The great mythographer Joseph Campbell once commented that the world is full of creation stories and all of them are wrong. The Tarot is like that: full of origin stories, and probably all of them wrong. They are wrong because they take a compelling idea as literal truth. Wrong because they need that literal belief to take the idea seriously, and if someone should disprove once and for all these origin tales they will have lost their hold on its meaning and value. But if we can learn to take these origin tales as myths, as divine play, then not only can we let go of this need to prove the superiority of one to all others, we also can appreciate the poetic truth of each one. And we can marvel at this amazing work, this pack of seventy-eight pictures that somehow adapts itself to so many spiritual and historical traditions.

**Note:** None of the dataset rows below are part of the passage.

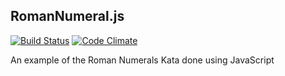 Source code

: RomanNumeral.js
-------------
[![Build Status](https://travis-ci.org/joelbyler/roman_numeral.js.png?branch=master)](https://travis-ci.org/joelbyler/roman_numeral.js)
[![Code Climate](https://codeclimate.com/github/joelbyler/roman_numeral.js.png)](https://codeclimate.com/github/joelbyler/roman_numeral.js)


An example of the Roman Numerals Kata done using JavaScript
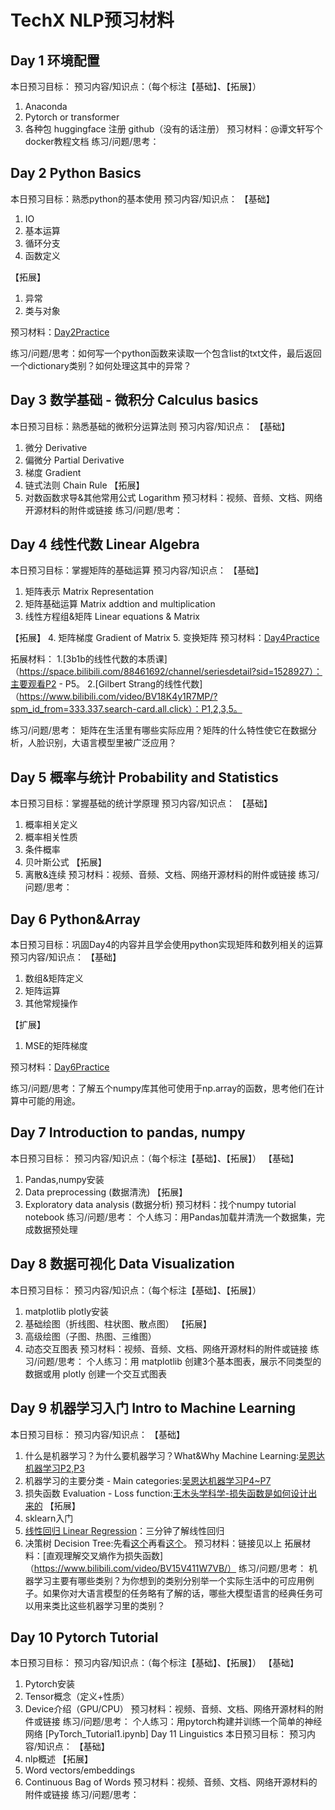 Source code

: # TechX NLP预习材料

## Day 1 环境配置
本日预习目标：
预习内容/知识点：（每个标注【基础】、【拓展】）
1.	Anaconda
2.	Pytorch or transformer
3.	各种包 huggingface 注册 github（没有的话注册）
预习材料：@谭文轩写个docker教程文档
练习/问题/思考：

## Day 2 Python Basics
本日预习目标：熟悉python的基本使用
预习内容/知识点：
【基础】
1. IO
2.	基本运算
3.	循环分支
4.	函数定义
   
【拓展】
1. 异常
2. 类与对象
   
预习材料：[Day2Practice](https://colab.research.google.com/drive/1ZSTFjy8BYYK1rehP6bhVMiFncrTwG65_?usp=sharing)

练习/问题/思考：如何写一个python函数来读取一个包含list的txt文件，最后返回一个dictionary类别？如何处理这其中的异常？

## Day 3 数学基础 - 微积分 Calculus basics
本日预习目标：熟悉基础的微积分运算法则
预习内容/知识点：
【基础】
1.	微分 Derivative 
2.	偏微分 Partial Derivative
3.	梯度 Gradient
4.	链式法则 Chain Rule
【拓展】
5.	对数函数求导&其他常用公式 Logarithm
预习材料：视频、音频、文档、网络开源材料的附件或链接
练习/问题/思考：


## Day 4 线性代数 Linear Algebra
本日预习目标：掌握矩阵的基础运算
预习内容/知识点：
【基础】
1.	矩阵表示 Matrix Representation
2.	矩阵基础运算 Matrix addtion and multiplication
3.	线性方程组&矩阵 Linear equations & Matrix
   
【拓展】
4.	矩阵梯度 Gradient of Matrix
5.	变换矩阵
预习材料：[Day4Practice](https://colab.research.google.com/drive/1_knlkxImU-6FTsj96ZbdQ8PT8Dvyet8Z?usp=sharing)

拓展材料：
1.[3b1b的线性代数的本质课]（https://space.bilibili.com/88461692/channel/seriesdetail?sid=1528927）：主要观看P2 - P5。
2.[Gilbert Strang的线性代数]（https://www.bilibili.com/video/BV18K4y1R7MP/?spm_id_from=333.337.search-card.all.click）：P1,2,3,5。

练习/问题/思考：
矩阵在生活里有哪些实际应用？矩阵的什么特性使它在数据分析，人脸识别，大语言模型里被广泛应用？

## Day 5 概率与统计 Probability and Statistics
本日预习目标：掌握基础的统计学原理
预习内容/知识点：
【基础】
1.	概率相关定义
2.	概率相关性质
3.	条件概率
4.	贝叶斯公式
【拓展】
5.	离散&连续 
预习材料：视频、音频、文档、网络开源材料的附件或链接
练习/问题/思考：

## Day 6 Python&Array
本日预习目标：巩固Day4的内容并且学会使用python实现矩阵和数列相关的运算
预习内容/知识点：
【基础】
1.	数组&矩阵定义
2.	矩阵运算
3.	其他常规操作
   
【扩展】
1. MSE的矩阵梯度
   
预习材料：[Day6Practice](https://colab.research.google.com/drive/1qnKSPjBj9xhM_95bZEcb8mgYsU1Fv9du?usp=sharing)

练习/问题/思考：了解五个numpy库其他可使用于np.array的函数，思考他们在计算中可能的用途。

## Day 7 Introduction to pandas, numpy
本日预习目标：
预习内容/知识点：（每个标注【基础】、【拓展】）
【基础】
1.	Pandas,numpy安装
2.	Data preprocessing (数据清洗)
【拓展】
1.	Exploratory data analysis (数据分析)
预习材料：找个numpy tutorial notebook
练习/问题/思考：
个人练习：用Pandas加载并清洗一个数据集，完成数据预处理


## Day 8 数据可视化 Data Visualization
本日预习目标：
预习内容/知识点：（每个标注【基础】、【拓展】）
1.	matplotlib plotly安装
2.	基础绘图（折线图、柱状图、散点图）
【拓展】
1.	高级绘图（子图、热图、三维图）
2.	动态交互图表
预习材料：视频、音频、文档、网络开源材料的附件或链接
练习/问题/思考：
个人练习：用 matplotlib 创建3个基本图表，展示不同类型的数据或用 plotly 创建一个交互式图表


## Day 9 机器学习入门 Intro to Machine Learning 
本日预习目标：
预习内容/知识点：
【基础】
1.	什么是机器学习？为什么要机器学习？What&Why Machine Learning:[吴恩达机器学习P2,P3](https://www.bilibili.com/video/BV1Bq421A74G?p=2)
2.	机器学习的主要分类 - Main categories:[吴恩达机器学习P4~P7](https://www.bilibili.com/video/BV1Bq421A74G?p=4)
3.	损失函数 Evaluation - Loss function:[王木头学科学-损失函数是如何设计出来的](https://www.bilibili.com/video/BV1Y64y1Q7hi/)
【拓展】
4.	sklearn入门
5.	[线性回归 Linear Regression](https://www.bilibili.com/video/BV17w411E7ym/)：三分钟了解线性回归
6.	决策树 Decision Tree:先看[这个](https://www.bilibili.com/video/BV1ar4y137GD/)再看[这个](https://kb.cnblogs.com/page/76196/)。
预习材料：链接见以上
拓展材料：[直观理解交叉熵作为损失函数]（https://www.bilibili.com/video/BV15V411W7VB/）
练习/问题/思考：
机器学习主要有哪些类别？为你想到的类别分别举一个实际生活中的可应用例子。如果你对大语言模型的任务略有了解的话，哪些大模型语言的经典任务可以用来类比这些机器学习里的类别？

## Day 10 Pytorch Tutorial
本日预习目标：
预习内容/知识点：（每个标注【基础】、【拓展】）
【基础】
1.	Pytorch安装
2.	Tensor概念（定义+性质）
3.	Device介绍（GPU/CPU）
预习材料：视频、音频、文档、网络开源材料的附件或链接
练习/问题/思考：
个人练习：用pytorch构建并训练一个简单的神经网络
[PyTorch_Tutorial1.ipynb]
Day 11 Linguistics
本日预习目标：
预习内容/知识点：
【基础】
1.	nlp概述
【拓展】
2.	Word vectors/embeddings
3.	Continuous Bag of Words
预习材料：视频、音频、文档、网络开源材料的附件或链接
练习/问题/思考：

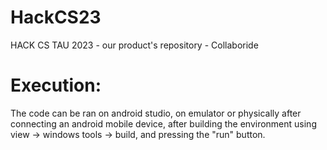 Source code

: # HackCS23
HACK CS TAU 2023 - our product's repository - Collaboride

# Execution:
The code can be ran on android studio, on emulator or physically after connecting an android mobile device, after building the environment using 
view -> windows tools -> build, and pressing the "run" button. 
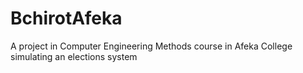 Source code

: # BchirotAfeka
A project in Computer Engineering Methods course in Afeka College simulating an elections system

The Tarot''s Secret Origin is part of its myth. One of the most remarkable things about the cards is the way people snapped at this idea the moment it appeared and have clung to it tenaciously ever since. Here is a personal story. Years ago I was in Denmark shortly after the publication of the Danish edition of my book Seventy-Eight Degrees of Wisdom. Two radio stations wanted to interview me. The first, on national radio, went very well. The second was for a New Age program and I looked forward to it as a chance to discuss the Tarot in some more depth. The day before, the host called me to go over some topics. When I told him that I did not believe the Tarot came from Atlantis, or that secret occult masters crafted it and disguised it as a game, he canceled my appearance.
Though we cannot determine the exact origin of the cards, we can, in fact, pinpoint the origin of the myth. In the 1770s and 80s a man named Antoine Court de Gébelin published a nine-volume study of esoteric ideas called Le Monde Primitif (The Primitive World). The very idea of a primitive human state is itself a myth. In our time, the term "primitive" suggests people unformed, ignorant, savage. In earlier times it meant the opposite, a supposed golden age in which people knew spiritual truth and lived in perfect peace. The Garden of Eden is a variation on this myth.
In the course of his work, Court de Gébelin visited a friend, Madame la C. d''H., who showed him the latest fad, an Italian card game popular in the southern countries, called in Italy tarocchi, and in France les tarots. Court de Gébelin looked through the bright pictures and had an epiphany. The ordinary card game was, in fact, a disguised great work of occult mystery. He called it the Book of Thoth, the very sum of all knowledge.
Thoth was an Egyptian God, the quintessential master of wisdom. Thoth guided the boat of the Sun God Ra across the sky, he invented mummification to resurrect the slain God Osiris, he helped judge dead souls for the afterlife, he even gambled with the Moon to create extra days for the year (more about that story in awhile). The Greeks linked Thoth with their own Hermes, God of magic, healing, wisdom, science, commerce, and, not incidentally, patron of swindlers and thieves (you have to love a religion with a God of swindlers).
Much of the esoteric tradition originates with a shadowy figure known as Hermes Trismegistus, or Thrice-great Hermes, author of The Emerald Tablet, a work composed in Alexandrian Egypt in the early Christian era. The myth of the Emerald Tablet considers Hermes Trismegistus another name for Thoth. Now Antoine Court de Gébelin had described the Tarot as an even more fundamental divine work than the Emerald Tablet itself. Thoth, he said, had given the symbolic pictures to his human disciples and disguised them as a game so it could move through the centuries undetected.